━━━━━ Data shown

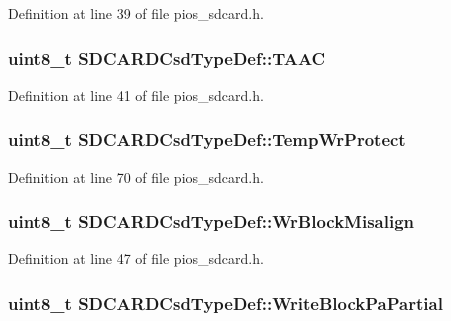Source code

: \-Definition at line 39 of file pios\-\_\-sdcard.\-h.

\hypertarget{group___p_i_o_s___s_d_c_a_r_d_gaec29af38b2fc16f147533e11c61e2787}{
\subsubsection[{\-T\-A\-A\-C}]{\setlength{\rightskip}{0pt plus 5cm}uint8\-\_\-t {\bf \-S\-D\-C\-A\-R\-D\-Csd\-Type\-Def\-::\-T\-A\-A\-C}}}\label{group___p_i_o_s___s_d_c_a_r_d_gaec29af38b2fc16f147533e11c61e2787}


\-Definition at line 41 of file pios\-\_\-sdcard.\-h.

\hypertarget{group___p_i_o_s___s_d_c_a_r_d_ga3a9535629b4573d3dbe39dabd51b341a}{
\subsubsection[{\-Temp\-Wr\-Protect}]{\setlength{\rightskip}{0pt plus 5cm}uint8\-\_\-t {\bf \-S\-D\-C\-A\-R\-D\-Csd\-Type\-Def\-::\-Temp\-Wr\-Protect}}}\label{group___p_i_o_s___s_d_c_a_r_d_ga3a9535629b4573d3dbe39dabd51b341a}


\-Definition at line 70 of file pios\-\_\-sdcard.\-h.

\hypertarget{group___p_i_o_s___s_d_c_a_r_d_gac79fcdd1037496c353ac1570fb9a58a5}{
\subsubsection[{\-Wr\-Block\-Misalign}]{\setlength{\rightskip}{0pt plus 5cm}uint8\-\_\-t {\bf \-S\-D\-C\-A\-R\-D\-Csd\-Type\-Def\-::\-Wr\-Block\-Misalign}}}\label{group___p_i_o_s___s_d_c_a_r_d_gac79fcdd1037496c353ac1570fb9a58a5}


\-Definition at line 47 of file pios\-\_\-sdcard.\-h.

\hypertarget{group___p_i_o_s___s_d_c_a_r_d_gaa2d30b075bc701aef9e50397db088180}{
\subsubsection[{\-Write\-Block\-Pa\-Partial}]{\setlength{\rightskip}{0pt plus 5cm}uint8\-\_\-t {\bf \-S\-D\-C\-A\-R\-D\-Csd\-Type\-Def\-::\-Write\-Block\-Pa\-Partial}}}\label{group___p_i_o_s___s_d_c_a_r_d_gaa2d30b075bc701aef9e50397db088180}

━━━━━━━━━━

• **What is expected**: Only the lines that hold the word "file" are wanted; each should be pulled from the records.

• **Exercise response**:
: \-Definition at line 39 of file pios\-\_\-sdcard.\-h.
\-Definition at line 41 of file pios\-\_\-sdcard.\-h.
\-Definition at line 70 of file pios\-\_\-sdcard.\-h.
\-Definition at line 47 of file pios\-\_\-sdcard.\-h.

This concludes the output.